Opinion
April 7, 1925.
EXECUTORS AND ADMINISTRATORS: Executor De Son Tort — Evidence. Evidence reviewed, and held insufficient to establish an intermeddling by defendants with the property of a deceased, and insufficient to establish a conspiracy to defraud the widow of deceased.
Headnote 1: 12 C.J. p. 639; 24 C.J. p. 1223 (Anno.)
Appeal from Clay District Court. — JAMES De LAND, Judge.
ACTION by an administrator, to recover funds alleged to belong to the estate of Philip Henaman, deceased. Decree dismissing the petition as to a portion of the claim. From the adverse ruling of the court, the plaintiff appeals. — Affirmed.
William S. Johnston and Helsell Helsell, for appellant.
Heald, Cook Heald and E.A. W.H. Morling, for Citizens Savings Bank and V. Clark.
Cornwall Cornwall, for Phoebe Henaman.
Buck Kirkpatrick, for D.U. Beving.
Heald, Cook Heald, for John M. Lidman, Sheriff.
Philip Henaman died intestate at Fostoria, Iowa, February 14, 1920, leaving surviving him Phoebe Henaman, his widow, and eleven children, four of whom were minors. No administrator was appointed for his estate until June 19, 1922, when his son, Elmer E. Henaman, appellant, was appointed as such administrator. Philip Henaman resided in or near Fostoria, in Clay County, for more than twenty years. At the time of his death, the members of his family, except appellant and Cyrus B., sons, resided in the immediate vicinity of Fostoria.
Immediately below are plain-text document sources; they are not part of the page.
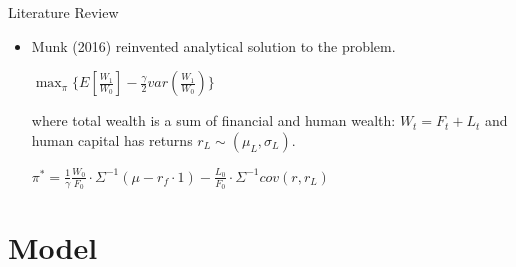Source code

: \documentclass{beamer}
\begin{document}
\begin{frame}[allowframebreaks]{Literature Review}
\begin{itemize}
\framebreak

	\item Munk (2016) reinvented analytical solution to the problem.

\begin{center}
	$ \displaystyle\max_{\pi} \{ E[\frac{W_1}{W_0}] - \frac{\gamma}{2} var(\frac{W_1}{W_0}) \} $
\end{center}

where total wealth is a sum of financial and human wealth: $W_t = F_t + L_t$ and human capital has returns $r_L \sim (\mu_L, \sigma_L)$.

\begin{center}
	$\pi^* = \frac{1}{\gamma} \frac{W_0}{F_0} \cdot \Sigma^{-1} (\mu - r_f \cdot 1) - \frac{L_0}{F_0} \cdot \Sigma^{-1} cov(r,r_L)$
\end{center}


  \end{itemize}
\end{frame}

\section{Model}
\end{document}
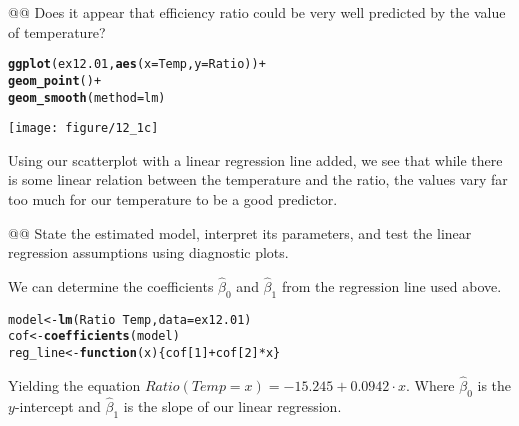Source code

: \documentclass[10pt]{article}\usepackage[]{graphicx}\usepackage[]{xcolor}
\makeatletter
\def\maxwidth{ %
  \ifdim\Gin@nat@width>\linewidth
    \linewidth
  \else
    \Gin@nat@width
  \fi
}
\newcommand{\hlnum}[1]{\textcolor[rgb]{0.686,0.059,0.569}{#1} }%
\newcommand{\hlopt}[1]{\textcolor[rgb]{0,0,0}{#1} }%
\newcommand{\hlstd}[1]{\textcolor[rgb]{0.345,0.345,0.345}{#1} }%
\newcommand{\hlkwa}[1]{\textcolor[rgb]{0.161,0.373,0.58}{\textbf{#1} } }%
\newcommand{\hlkwb}[1]{\textcolor[rgb]{0.69,0.353,0.396}{#1} }%
\newcommand{\hlkwc}[1]{\textcolor[rgb]{0.333,0.667,0.333}{#1} }%
\newcommand{\hlkwd}[1]{\textcolor[rgb]{0.737,0.353,0.396}{\textbf{#1} } }%
\newenvironment{kframe}{%
 \def\at@end@of@kframe{}%
 \ifinner\ifhmode%
  \def\at@end@of@kframe{\end{minipage} }%
  \begin{minipage}{\columnwidth}%
 \fi\fi%
 \def\FrameCommand##1{\hskip\@totalleftmargin \hskip-\fboxsep
 \colorbox{shadecolor}{##1}\hskip-\fboxsep
     \hskip-\linewidth \hskip-\@totalleftmargin \hskip\columnwidth}%
 \MakeFramed {\advance\hsize-\width
   \@totalleftmargin\z@ \linewidth\hsize
   \@setminipage} }%
 {\par\unskip\endMakeFramed%
 \at@end@of@kframe}
\newenvironment{knitrout}{}{} %
\makeatother
\begin{document}
\begin{easylist}[enumerate]
    @@ Does it appear that efficiency ratio could be very well predicted by the value of temperature?

\begin{knitrout}
\color{fgcolor}\begin{kframe}
\begin{alltt}
         \hlkwd{ggplot}\hlstd{(ex12.01,} \hlkwd{aes}\hlstd{(}\hlkwc{x}\hlstd{=Temp,} \hlkwc{y}\hlstd{=Ratio))} \hlopt{+}
            \hlkwd{geom_point}\hlstd{()} \hlopt{+}
            \hlkwd{geom_smooth}\hlstd{(}\hlkwc{method}\hlstd{=lm)}
\end{alltt}
\end{kframe}

{\centering \texttt{[image: figure/12\_1c]} 

}



\end{knitrout}


    Using our scatterplot with a linear regression line added, we see that while there is some linear relation between
    the temperature and the ratio, the values vary far too much for our temperature to be a good predictor.

    @@ State the estimated model, interpret its parameters, and test the linear regression assumptions using diagnostic
    plots.\newline

    We can determine the coefficients $\hat{\beta}_0$ and $\hat{\beta}_1$ from the regression line used above.

\begin{knitrout}
\color{fgcolor}\begin{kframe}
\begin{alltt}
         \hlstd{model} \hlkwb{<-} \hlkwd{lm}\hlstd{(Ratio}\hlopt{~}\hlstd{Temp,} \hlkwc{data}\hlstd{=ex12.01)}
         \hlstd{cof} \hlkwb{<-} \hlkwd{coefficients}\hlstd{(model)}
         \hlstd{reg_line} \hlkwb{<-} \hlkwa{function}\hlstd{(}\hlkwc{x}\hlstd{) \{ cof[}\hlnum{1}\hlstd{]} \hlopt{+} \hlstd{cof[}\hlnum{2}\hlstd{]} \hlopt{*} \hlstd{x \} }
\end{alltt}
\end{kframe}
\end{knitrout}


    Yielding the equation $\boxed{Ratio(Temp=x) = -15.245 + 0.0942 \cdot x}$. Where $\hat{\beta}_0$ is
    the $y$-intercept and $\hat{\beta}_1$ is the slope of our linear regression.\newline


\end{easylist}
\end{document}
Prior to January 16, 1919, and on that date, Philip Henaman had $8,000 on deposit in the Citizens Savings Bank, appellee herein, evidenced by two certificates of $4,000 each. On the above date, the two $4,000 certificates were surrendered and canceled, and a new certificate for $8,000 issued to him. On January 16, 1920, the $8,000 certificate was presented at the bank properly indorsed by the payee by Phoebe Henaman, and a new certificate of $8,000 issued, payable to her. At this time, Philip Henaman was ill in bed, and had for some time been unable to look after his business. During the period of his illness, his affairs were conducted by his wife. The only property possessed by either of them was the homestead in which they resided, the funds on deposit in the bank, which included, in addition to the certificates referred to, a small checking account, some stock, and a note signed by two of the sons.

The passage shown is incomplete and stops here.